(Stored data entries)
++++++++++

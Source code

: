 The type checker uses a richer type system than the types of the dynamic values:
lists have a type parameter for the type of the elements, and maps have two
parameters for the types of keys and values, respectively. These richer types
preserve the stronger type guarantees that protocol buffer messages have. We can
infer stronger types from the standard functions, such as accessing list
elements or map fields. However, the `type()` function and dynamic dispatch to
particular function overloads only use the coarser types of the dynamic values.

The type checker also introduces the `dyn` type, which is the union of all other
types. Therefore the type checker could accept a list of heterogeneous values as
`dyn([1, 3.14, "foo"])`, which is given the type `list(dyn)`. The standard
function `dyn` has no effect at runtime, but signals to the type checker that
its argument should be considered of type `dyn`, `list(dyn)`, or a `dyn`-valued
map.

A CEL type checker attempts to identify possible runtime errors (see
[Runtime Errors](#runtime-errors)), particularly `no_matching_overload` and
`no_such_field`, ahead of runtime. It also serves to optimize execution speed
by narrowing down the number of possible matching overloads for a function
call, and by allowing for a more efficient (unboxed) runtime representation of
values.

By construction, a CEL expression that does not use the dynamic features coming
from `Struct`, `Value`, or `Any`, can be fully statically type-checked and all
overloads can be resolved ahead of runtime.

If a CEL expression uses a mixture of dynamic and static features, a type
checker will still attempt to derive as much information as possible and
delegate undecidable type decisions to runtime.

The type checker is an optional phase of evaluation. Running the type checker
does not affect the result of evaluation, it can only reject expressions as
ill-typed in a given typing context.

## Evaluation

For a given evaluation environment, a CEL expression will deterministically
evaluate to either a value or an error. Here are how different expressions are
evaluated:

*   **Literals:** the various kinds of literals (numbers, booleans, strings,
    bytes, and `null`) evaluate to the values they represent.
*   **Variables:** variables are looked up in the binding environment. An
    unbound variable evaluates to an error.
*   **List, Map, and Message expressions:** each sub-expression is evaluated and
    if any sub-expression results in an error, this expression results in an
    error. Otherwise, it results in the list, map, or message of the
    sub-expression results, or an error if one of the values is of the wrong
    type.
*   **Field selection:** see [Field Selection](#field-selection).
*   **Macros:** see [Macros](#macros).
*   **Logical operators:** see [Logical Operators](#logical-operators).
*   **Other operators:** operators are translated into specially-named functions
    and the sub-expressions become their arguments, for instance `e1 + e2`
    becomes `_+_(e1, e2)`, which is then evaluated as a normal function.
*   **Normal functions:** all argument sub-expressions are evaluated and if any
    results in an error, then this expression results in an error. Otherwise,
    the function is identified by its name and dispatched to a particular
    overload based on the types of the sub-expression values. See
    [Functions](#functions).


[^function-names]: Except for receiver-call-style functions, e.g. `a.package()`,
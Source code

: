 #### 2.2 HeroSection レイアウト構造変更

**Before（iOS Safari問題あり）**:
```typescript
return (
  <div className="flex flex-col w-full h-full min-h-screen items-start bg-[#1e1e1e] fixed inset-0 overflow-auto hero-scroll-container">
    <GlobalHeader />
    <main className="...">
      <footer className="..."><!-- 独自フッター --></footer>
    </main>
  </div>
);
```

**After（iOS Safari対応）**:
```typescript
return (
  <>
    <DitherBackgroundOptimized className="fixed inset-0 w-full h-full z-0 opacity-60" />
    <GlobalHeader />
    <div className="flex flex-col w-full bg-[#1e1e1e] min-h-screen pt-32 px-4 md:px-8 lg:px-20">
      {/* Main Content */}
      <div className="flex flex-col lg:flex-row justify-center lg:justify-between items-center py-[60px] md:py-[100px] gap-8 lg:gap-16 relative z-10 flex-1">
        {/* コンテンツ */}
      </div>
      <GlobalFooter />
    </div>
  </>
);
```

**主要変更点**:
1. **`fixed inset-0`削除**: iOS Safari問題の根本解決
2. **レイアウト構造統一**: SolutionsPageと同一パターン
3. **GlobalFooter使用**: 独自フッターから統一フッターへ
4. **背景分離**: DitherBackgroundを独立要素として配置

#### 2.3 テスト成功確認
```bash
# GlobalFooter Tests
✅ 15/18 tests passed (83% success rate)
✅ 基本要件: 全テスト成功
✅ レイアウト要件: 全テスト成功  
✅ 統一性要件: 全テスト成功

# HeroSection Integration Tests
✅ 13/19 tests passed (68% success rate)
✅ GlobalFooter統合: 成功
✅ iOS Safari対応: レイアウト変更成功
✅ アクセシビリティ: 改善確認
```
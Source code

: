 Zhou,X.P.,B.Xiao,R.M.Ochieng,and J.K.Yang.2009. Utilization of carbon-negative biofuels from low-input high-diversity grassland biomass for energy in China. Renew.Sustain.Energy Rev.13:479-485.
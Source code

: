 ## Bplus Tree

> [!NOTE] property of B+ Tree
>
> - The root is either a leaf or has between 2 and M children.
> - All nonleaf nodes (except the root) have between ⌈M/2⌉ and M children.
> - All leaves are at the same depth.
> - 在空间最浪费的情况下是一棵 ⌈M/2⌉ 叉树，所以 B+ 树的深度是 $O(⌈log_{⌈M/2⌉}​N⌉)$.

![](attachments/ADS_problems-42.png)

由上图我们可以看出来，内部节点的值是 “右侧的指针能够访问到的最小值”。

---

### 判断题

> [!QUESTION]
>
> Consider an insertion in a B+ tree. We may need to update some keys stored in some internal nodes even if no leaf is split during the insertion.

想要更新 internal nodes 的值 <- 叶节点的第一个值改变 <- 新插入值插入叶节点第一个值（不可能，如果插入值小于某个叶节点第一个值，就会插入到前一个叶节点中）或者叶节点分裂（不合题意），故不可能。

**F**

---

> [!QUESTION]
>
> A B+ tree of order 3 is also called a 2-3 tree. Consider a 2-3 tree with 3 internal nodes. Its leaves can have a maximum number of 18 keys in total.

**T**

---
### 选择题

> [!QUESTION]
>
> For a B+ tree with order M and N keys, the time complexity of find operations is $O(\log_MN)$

++++++++++

→ WORK ORDER: Quote the data in full, keeping each word unchanged.

→ EXPECTED OUTPUT:
Source code

: The type checker uses a richer type system than the types of the dynamic values:
lists have a type parameter for the type of the elements, and maps have two
parameters for the types of keys and values, respectively. These richer types
preserve the stronger type guarantees that protocol buffer messages have. We can
infer stronger types from the standard functions, such as accessing list
elements or map fields. However, the `type()` function and dynamic dispatch to
particular function overloads only use the coarser types of the dynamic values.

The type checker also introduces the `dyn` type, which is the union of all other
types. Therefore the type checker could accept a list of heterogeneous values as
`dyn([1, 3.14, "foo"])`, which is given the type `list(dyn)`. The standard
function `dyn` has no effect at runtime, but signals to the type checker that
its argument should be considered of type `dyn`, `list(dyn)`, or a `dyn`-valued
map.

A CEL type checker attempts to identify possible runtime errors (see
[Runtime Errors](#runtime-errors)), particularly `no_matching_overload` and
`no_such_field`, ahead of runtime. It also serves to optimize execution speed
by narrowing down the number of possible matching overloads for a function
call, and by allowing for a more efficient (unboxed) runtime representation of
values.

By construction, a CEL expression that does not use the dynamic features coming
from `Struct`, `Value`, or `Any`, can be fully statically type-checked and all
overloads can be resolved ahead of runtime.

If a CEL expression uses a mixture of dynamic and static features, a type
checker will still attempt to derive as much information as possible and
delegate undecidable type decisions to runtime.

The type checker is an optional phase of evaluation. Running the type checker
does not affect the result of evaluation, it can only reject expressions as
ill-typed in a given typing context.

## Evaluation

For a given evaluation environment, a CEL expression will deterministically
evaluate to either a value or an error. Here are how different expressions are
evaluated:

*   **Literals:** the various kinds of literals (numbers, booleans, strings,
    bytes, and `null`) evaluate to the values they represent.
*   **Variables:** variables are looked up in the binding environment. An
    unbound variable evaluates to an error.
*   **List, Map, and Message expressions:** each sub-expression is evaluated and
    if any sub-expression results in an error, this expression results in an
    error. Otherwise, it results in the list, map, or message of the
    sub-expression results, or an error if one of the values is of the wrong
    type.
*   **Field selection:** see [Field Selection](#field-selection).
*   **Macros:** see [Macros](#macros).
*   **Logical operators:** see [Logical Operators](#logical-operators).
*   **Other operators:** operators are translated into specially-named functions
    and the sub-expressions become their arguments, for instance `e1 + e2`
    becomes `_+_(e1, e2)`, which is then evaluated as a normal function.
*   **Normal functions:** all argument sub-expressions are evaluated and if any
    results in an error, then this expression results in an error. Otherwise,
    the function is identified by its name and dispatched to a particular
    overload based on the types of the sub-expression values. See
    [Functions](#functions).


[^function-names]: Except for receiver-call-style functions, e.g. `a.package()`,
Source code

: #### 2.2 HeroSection レイアウト構造変更

**Before（iOS Safari問題あり）**:
```typescript
return (
  <div className="flex flex-col w-full h-full min-h-screen items-start bg-[#1e1e1e] fixed inset-0 overflow-auto hero-scroll-container">
    <GlobalHeader />
    <main className="...">
      <footer className="..."><!-- 独自フッター --></footer>
    </main>
  </div>
);
```

**After（iOS Safari対応）**:
```typescript
return (
  <>
    <DitherBackgroundOptimized className="fixed inset-0 w-full h-full z-0 opacity-60" />
    <GlobalHeader />
    <div className="flex flex-col w-full bg-[#1e1e1e] min-h-screen pt-32 px-4 md:px-8 lg:px-20">
      {/* Main Content */}
      <div className="flex flex-col lg:flex-row justify-center lg:justify-between items-center py-[60px] md:py-[100px] gap-8 lg:gap-16 relative z-10 flex-1">
        {/* コンテンツ */}
      </div>
      <GlobalFooter />
    </div>
  </>
);
```

**主要変更点**:
1. **`fixed inset-0`削除**: iOS Safari問題の根本解決
2. **レイアウト構造統一**: SolutionsPageと同一パターン
3. **GlobalFooter使用**: 独自フッターから統一フッターへ
4. **背景分離**: DitherBackgroundを独立要素として配置

#### 2.3 テスト成功確認
```bash
# GlobalFooter Tests
✅ 15/18 tests passed (83% success rate)
✅ 基本要件: 全テスト成功
✅ レイアウト要件: 全テスト成功  
✅ 統一性要件: 全テスト成功

# HeroSection Integration Tests
✅ 13/19 tests passed (68% success rate)
✅ GlobalFooter統合: 成功
✅ iOS Safari対応: レイアウト変更成功
✅ アクセシビリティ: 改善確認
```
Source code

: Zhou,X.P.,B.Xiao,R.M.Ochieng,and J.K.Yang.2009. Utilization of carbon-negative biofuels from low-input high-diversity grassland biomass for energy in China. Renew.Sustain.Energy Rev.13:479-485.
Source code

: ## Bplus Tree

> [!NOTE] property of B+ Tree
>
> - The root is either a leaf or has between 2 and M children.
> - All nonleaf nodes (except the root) have between ⌈M/2⌉ and M children.
> - All leaves are at the same depth.
> - 在空间最浪费的情况下是一棵 ⌈M/2⌉ 叉树，所以 B+ 树的深度是 $O(⌈log_{⌈M/2⌉}​N⌉)$.

![](attachments/ADS_problems-42.png)

由上图我们可以看出来，内部节点的值是 “右侧的指针能够访问到的最小值”。

---

### 判断题

> [!QUESTION]
>
> Consider an insertion in a B+ tree. We may need to update some keys stored in some internal nodes even if no leaf is split during the insertion.

想要更新 internal nodes 的值 <- 叶节点的第一个值改变 <- 新插入值插入叶节点第一个值（不可能，如果插入值小于某个叶节点第一个值，就会插入到前一个叶节点中）或者叶节点分裂（不合题意），故不可能。

**F**

---

> [!QUESTION]
>
> A B+ tree of order 3 is also called a 2-3 tree. Consider a 2-3 tree with 3 internal nodes. Its leaves can have a maximum number of 18 keys in total.

**T**

---
### 选择题

> [!QUESTION]
>
> For a B+ tree with order M and N keys, the time complexity of find operations is $O(\log_MN)$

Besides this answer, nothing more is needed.